WHAT IS EXPECTED
Please copy exactly the lines from the top of the data through the line containing "yum -y install keepalived", and nothing else.

EXERCISE INPUT
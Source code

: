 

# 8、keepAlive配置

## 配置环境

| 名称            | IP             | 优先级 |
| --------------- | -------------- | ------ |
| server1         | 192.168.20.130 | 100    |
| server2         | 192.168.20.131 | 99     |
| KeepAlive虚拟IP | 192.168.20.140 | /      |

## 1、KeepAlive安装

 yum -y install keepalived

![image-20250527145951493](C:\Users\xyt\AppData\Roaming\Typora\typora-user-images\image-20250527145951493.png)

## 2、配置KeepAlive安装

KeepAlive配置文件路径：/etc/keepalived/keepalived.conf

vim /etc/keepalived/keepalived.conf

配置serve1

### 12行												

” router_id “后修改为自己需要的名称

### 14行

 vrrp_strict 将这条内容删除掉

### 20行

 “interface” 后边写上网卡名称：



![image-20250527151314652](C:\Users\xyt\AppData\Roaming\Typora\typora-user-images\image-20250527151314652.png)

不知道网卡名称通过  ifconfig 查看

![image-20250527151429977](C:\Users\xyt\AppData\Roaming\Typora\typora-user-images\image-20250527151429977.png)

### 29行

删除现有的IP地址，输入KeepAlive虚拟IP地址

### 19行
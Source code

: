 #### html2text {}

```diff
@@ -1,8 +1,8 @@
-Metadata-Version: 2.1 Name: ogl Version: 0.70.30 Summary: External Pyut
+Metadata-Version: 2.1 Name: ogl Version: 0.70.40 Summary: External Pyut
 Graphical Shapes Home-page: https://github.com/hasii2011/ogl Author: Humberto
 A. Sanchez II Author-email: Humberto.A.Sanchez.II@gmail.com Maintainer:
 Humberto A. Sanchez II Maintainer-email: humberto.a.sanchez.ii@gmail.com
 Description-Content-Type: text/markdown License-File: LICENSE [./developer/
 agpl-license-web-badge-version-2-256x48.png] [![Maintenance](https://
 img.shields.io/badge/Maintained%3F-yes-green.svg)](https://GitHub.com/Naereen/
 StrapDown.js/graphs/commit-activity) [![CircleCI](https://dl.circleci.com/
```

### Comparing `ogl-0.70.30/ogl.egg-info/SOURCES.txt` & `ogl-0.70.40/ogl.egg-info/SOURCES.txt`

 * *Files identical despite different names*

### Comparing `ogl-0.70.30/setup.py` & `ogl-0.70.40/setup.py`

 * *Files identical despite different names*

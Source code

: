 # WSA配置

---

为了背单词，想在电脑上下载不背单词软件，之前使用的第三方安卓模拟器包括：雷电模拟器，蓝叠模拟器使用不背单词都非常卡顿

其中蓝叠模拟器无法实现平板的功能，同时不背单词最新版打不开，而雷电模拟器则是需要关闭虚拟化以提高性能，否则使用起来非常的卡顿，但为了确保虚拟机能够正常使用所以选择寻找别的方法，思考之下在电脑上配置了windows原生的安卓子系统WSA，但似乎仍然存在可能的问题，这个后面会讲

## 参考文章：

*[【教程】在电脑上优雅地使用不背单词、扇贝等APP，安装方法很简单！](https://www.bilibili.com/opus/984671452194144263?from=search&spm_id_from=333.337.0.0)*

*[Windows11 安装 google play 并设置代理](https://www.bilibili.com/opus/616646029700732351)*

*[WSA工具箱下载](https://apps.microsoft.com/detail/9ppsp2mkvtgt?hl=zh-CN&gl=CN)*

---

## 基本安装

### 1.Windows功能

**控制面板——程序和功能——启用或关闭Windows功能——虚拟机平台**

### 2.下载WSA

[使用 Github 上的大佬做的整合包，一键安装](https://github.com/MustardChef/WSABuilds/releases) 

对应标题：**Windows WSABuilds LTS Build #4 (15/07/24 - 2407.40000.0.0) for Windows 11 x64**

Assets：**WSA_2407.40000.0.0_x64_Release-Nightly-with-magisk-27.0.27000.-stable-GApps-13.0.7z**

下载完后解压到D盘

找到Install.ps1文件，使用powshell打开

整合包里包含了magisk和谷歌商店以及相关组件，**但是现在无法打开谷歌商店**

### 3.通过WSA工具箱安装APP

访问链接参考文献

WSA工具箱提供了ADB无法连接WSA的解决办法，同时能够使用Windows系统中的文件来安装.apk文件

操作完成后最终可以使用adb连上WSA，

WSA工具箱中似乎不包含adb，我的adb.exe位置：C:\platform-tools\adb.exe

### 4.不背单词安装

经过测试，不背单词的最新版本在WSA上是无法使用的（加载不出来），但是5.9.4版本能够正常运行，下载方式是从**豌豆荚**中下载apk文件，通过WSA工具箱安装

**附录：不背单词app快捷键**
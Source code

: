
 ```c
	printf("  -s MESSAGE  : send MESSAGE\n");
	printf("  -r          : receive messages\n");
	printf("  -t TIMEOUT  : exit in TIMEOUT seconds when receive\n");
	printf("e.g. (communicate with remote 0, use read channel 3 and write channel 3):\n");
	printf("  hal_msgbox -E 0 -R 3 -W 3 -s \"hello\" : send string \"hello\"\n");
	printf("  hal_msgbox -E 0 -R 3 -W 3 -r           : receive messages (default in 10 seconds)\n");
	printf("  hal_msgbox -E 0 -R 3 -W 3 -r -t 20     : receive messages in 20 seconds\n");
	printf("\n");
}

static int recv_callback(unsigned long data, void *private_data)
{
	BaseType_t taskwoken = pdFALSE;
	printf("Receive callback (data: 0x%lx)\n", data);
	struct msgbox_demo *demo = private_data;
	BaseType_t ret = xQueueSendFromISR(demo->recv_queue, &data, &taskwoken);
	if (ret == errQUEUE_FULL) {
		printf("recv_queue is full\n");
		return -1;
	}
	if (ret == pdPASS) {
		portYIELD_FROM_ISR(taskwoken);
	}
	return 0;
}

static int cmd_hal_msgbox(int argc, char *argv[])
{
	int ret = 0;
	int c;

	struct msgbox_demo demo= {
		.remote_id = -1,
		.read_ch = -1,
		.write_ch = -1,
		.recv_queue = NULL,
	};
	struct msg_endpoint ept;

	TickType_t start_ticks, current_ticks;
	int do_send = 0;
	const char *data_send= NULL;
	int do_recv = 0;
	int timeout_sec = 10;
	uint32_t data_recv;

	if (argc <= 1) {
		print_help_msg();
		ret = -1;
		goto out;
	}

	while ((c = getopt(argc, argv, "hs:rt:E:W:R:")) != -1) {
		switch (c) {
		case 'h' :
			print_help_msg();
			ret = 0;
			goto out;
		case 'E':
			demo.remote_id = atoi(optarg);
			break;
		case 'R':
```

OUTPUT FOR THIS TASK
Source code

: 

# 8、keepAlive配置

## 配置环境

| 名称            | IP             | 优先级 |
| --------------- | -------------- | ------ |
| server1         | 192.168.20.130 | 100    |
| server2         | 192.168.20.131 | 99     |
| KeepAlive虚拟IP | 192.168.20.140 | /      |

## 1、KeepAlive安装

 yum -y install keepalived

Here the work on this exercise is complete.